» Exercise material
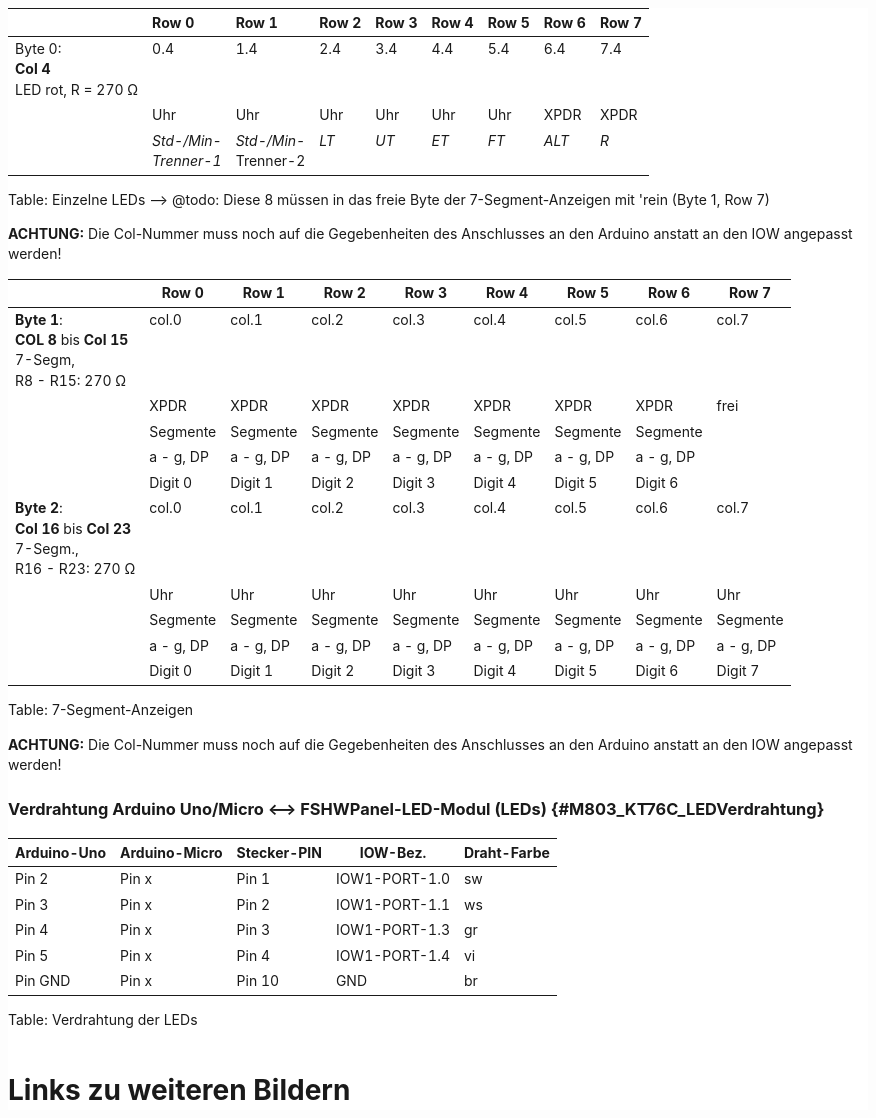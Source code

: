 |              |**Row 0**   |**Row 1**   |**Row 2** |**Row 3** |**Row 4** |**Row 5** |**Row 6** |**Row 7** |
|:--------------|:---------------|:---------------|:---------------|:---------------|:---------------|:---------------|:---------------|:---------------|
|Byte 0:<br />**Col 4**<br />LED rot, R = 270 Ω       |0.4         |1.4         |2.4       |3.4       |4.4       |5.4       |6.4       |7.4       |
|     |Uhr         |Uhr         |Uhr       |Uhr       |Uhr       |Uhr       |XPDR      |XPDR      |
|       |*Std-/Min-<br />Trenner-1* |*Std-/Min-*<br />Trenner-2 |*LT*      |*UT*      |*ET*      |*FT*      |*ALT*     |*R*       |

Table: Einzelne LEDs --> @todo: Diese 8 müssen in das freie Byte der 7-Segment-Anzeigen mit 'rein (Byte 1, Row 7)

**ACHTUNG:** Die Col-Nummer muss noch auf die Gegebenheiten des Anschlusses an den Arduino anstatt an den IOW angepasst werden!

|  |**Row 0** |**Row 1** |**Row 2** |**Row 3** |**Row 4** |**Row 5** |**Row 6** |**Row 7** |
|--------------|----------|----------|----------|----------|----------|----------|----------|---------|
|**Byte 1**:<br />**COL 8** bis **Col 15**<br />7-Segm,<br />R8 - R15: 270&nbsp;Ω       |col.0     |col.1     |col.2     |col.3     |col.4     |col.5     |col.6     | col.7    |
| |XPDR      |XPDR      |XPDR      |XPDR      |XPDR      |XPDR      |XPDR      | frei     |
|    |Segmente  |Segmente  |Segmente  |Segmente  |Segmente  |Segmente  |Segmente  |          |
|       |a - g, DP |a - g, DP |a - g, DP |a - g, DP |a - g, DP |a - g, DP |a - g, DP |          |
| |Digit 0   |Digit 1   |Digit 2   |Digit 3   |Digit 4   |Digit 5   |Digit 6   |          |
|**Byte 2**:<br />**Col 16** bis **Col 23**<br />7-Segm.,<br />R16 - R23: 270&nbsp;Ω       |col.0     |col.1     |col.2     |col.3     |col.4     |col.5     |col.6     |col.7     |
||Uhr       |Uhr       |Uhr       |Uhr       |Uhr       |Uhr       |Uhr       |Uhr       |
|    |Segmente  |Segmente  |Segmente  |Segmente  |Segmente  |Segmente  |Segmente  |Segmente  |
|       |a - g, DP |a - g, DP |a - g, DP |a - g, DP |a - g, DP |a - g, DP |a - g, DP |a - g, DP |
||Digit 0   |Digit 1   |Digit 2   |Digit 3   |Digit 4   |Digit 5   |Digit 6   |Digit 7   |

Table: 7-Segment-Anzeigen

**ACHTUNG:** Die Col-Nummer muss noch auf die Gegebenheiten des Anschlusses an den Arduino anstatt an den IOW angepasst werden!

### Verdrahtung Arduino Uno/Micro <--> FSHWPanel-LED-Modul (LEDs) {#M803_KT76C_LEDVerdrahtung}

Arduino-Uno | Arduino-Micro | Stecker-PIN | IOW-Bez.      | Draht-Farbe
------------|---------------|-------------|---------------|------------
Pin  2      | Pin  x        | Pin  1      | IOW1-PORT-1.0 | sw  
Pin  3      | Pin  x        | Pin  2      | IOW1-PORT-1.1 | ws
Pin  4      | Pin  x        | Pin  3      | IOW1-PORT-1.3 | gr
Pin  5      | Pin  x        | Pin  4      | IOW1-PORT-1.4 | vi
Pin GND     | Pin  x        | Pin 10      | GND           | br

Table: Verdrahtung der LEDs

# Links zu weiteren Bildern


[M803Front]: Bilder/Davtron-M803-Front-klein.jpg
[M803Elemente]: Bilder/Davtron-M803-mitNr.jpg
[KT76CFront]: Bilder/XPDR-KT76C-V2-Front.jpg
[KT76CElemente]: Bilder/XPDR-KT76C-V2-mitNr.jpg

» Task to carry out
The word to look for is "nbsp"; copy out every line of the entries that holds it.

» Response to this task
|**Byte 1**:<br />**COL 8** bis **Col 15**<br />7-Segm,<br />R8 - R15: 270&nbsp;Ω       |col.0     |col.1     |col.2     |col.3     |col.4     |col.5     |col.6     | col.7    |
|**Byte 2**:<br />**Col 16** bis **Col 23**<br />7-Segm.,<br />R16 - R23: 270&nbsp;Ω       |col.0     |col.1     |col.2     |col.3     |col.4     |col.5     |col.6     |col.7     |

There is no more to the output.